Stando sempre ai dati ministeriali, quindi ufficiali, oggi si verificano di centoquindicimila interruzioni volontarie, e nel 75% dei casi si tratta di donne straniere. Questo vuol dire che armi davvero efficaci nella prevenzione dell’aborto sono l’informazione e la contraccezione.

La legge 194, che tutela il diritto all’interruzione volontaria di gravidanza, è una delle maggiori conquiste fatte dalle donne negli anni settanta, ma è anche una delle leggi più attaccate e controverse. Che vede schierati da una parte gli integralisti cattolici per cui un embrione è da considerarsi essere umano dal primo momento e a cui vanno garantiti tutti i diritti, a cominciare da quello alla “vita” (e il diritto della donna incita alla vita, quando la gravidanza rappresenta un pericolo reale per la sua salute?), dall’altra chi pensa che le donne, essendo la gravidanza un evento che riguarda soprattutto il corpo delle donne, abbiano il diritto di autodeterminarsi e decidere sempre della propria vita e del proprio corpo.

Legalizzare l’aborto non vuol dire imporre questa decisione a nessuno, vuol dire solamente lasciare libere le persone di autodeterminarsi. Praticare l’aborto non è mai una scelta facile e banale. Per molte, se non tutte, è un vero e proprio dramma. E chi vorrebbe vietare la possibilità di ricorrere all’interruzione volontaria di gravidanza non solo tenta di imporre le proprie idee a terzi, ma non considera nemmeno i rischi che corrono le donne correrebbero nel caso in cui l’aborto venisse praticato illegalmente in strutture non idonee e da gente incompetente. Pagando prezzi altissimi per una scelta già di per se difficile.

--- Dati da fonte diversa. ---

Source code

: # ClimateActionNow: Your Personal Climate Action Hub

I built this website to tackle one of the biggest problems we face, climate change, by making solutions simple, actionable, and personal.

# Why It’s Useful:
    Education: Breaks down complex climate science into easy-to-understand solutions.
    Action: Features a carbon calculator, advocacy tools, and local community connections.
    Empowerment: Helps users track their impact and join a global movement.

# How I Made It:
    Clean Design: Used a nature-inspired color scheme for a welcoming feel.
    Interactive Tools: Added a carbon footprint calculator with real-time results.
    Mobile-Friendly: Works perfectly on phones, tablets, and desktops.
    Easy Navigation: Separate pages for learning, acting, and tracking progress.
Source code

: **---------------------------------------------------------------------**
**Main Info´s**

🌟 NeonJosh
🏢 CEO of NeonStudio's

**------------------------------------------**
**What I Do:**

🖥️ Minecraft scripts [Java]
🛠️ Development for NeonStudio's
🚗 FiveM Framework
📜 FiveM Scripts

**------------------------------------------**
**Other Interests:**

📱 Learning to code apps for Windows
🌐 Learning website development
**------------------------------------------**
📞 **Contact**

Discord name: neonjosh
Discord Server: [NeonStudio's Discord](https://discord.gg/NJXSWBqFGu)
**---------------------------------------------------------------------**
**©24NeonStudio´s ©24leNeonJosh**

La maternità non è né una necessità né un obbligo. È, o dovrebbe essere una scelta consapevole perché essere madri non è solo partorire. E anche se fosse “solo” portare avanti una gravidanza, ci sono casi in cui il corpo di una donna non è in grado di sostenere le trasformazioni organiche e fisiologiche che una gravidanza comporta.
Essere madri richiede soprattutto la capacità di riconoscere che quello che cresce nella propria pancia, non è una nostra estensione, ma un altro individuo che ha il diritto e la necessità di essere riconosciuto come “altro”, “diverso” rispetto a noi. “La procreazione è un atto relazionale, un processo lungo e complesso che implica l’esistenza di un dialogo, seppur silenzioso, tra il futuro bambino e la madre all’interno del corpo materno. Se il riconoscimento non avviene, questo dialogo silenzioso non comincia, ed è difficile pensare che un dialogo mai nato possa instaurarsi in seguito.”, scrive Michela Marzano in un libro dal titolo “Sii bella e stai zitta”. E chi, per vari motivi, sa che non potrebbe o non saprebbe garantire ad una vita condizioni di sviluppo “sufficientemente buone”, parafrasando il pedopsichiatra Winnicott che parla di “madre sufficientemente buona” intendendo con madre chiunque si occupi di una nuova vita cercando di fare del proprio meglio per garantire ai nuovi arrivati condizioni di crescita e sviluppo adeguate, deve avere la possibilità di decidere di interrompere una gravidanza.

Ancora una volta, si decide sulla pelle delle donne senza che queste vengano ascoltate. Calpestando i loro diritti e cercando di cancellare la possibilità di autodeterminarsi e decidere per se stesse della propria vita.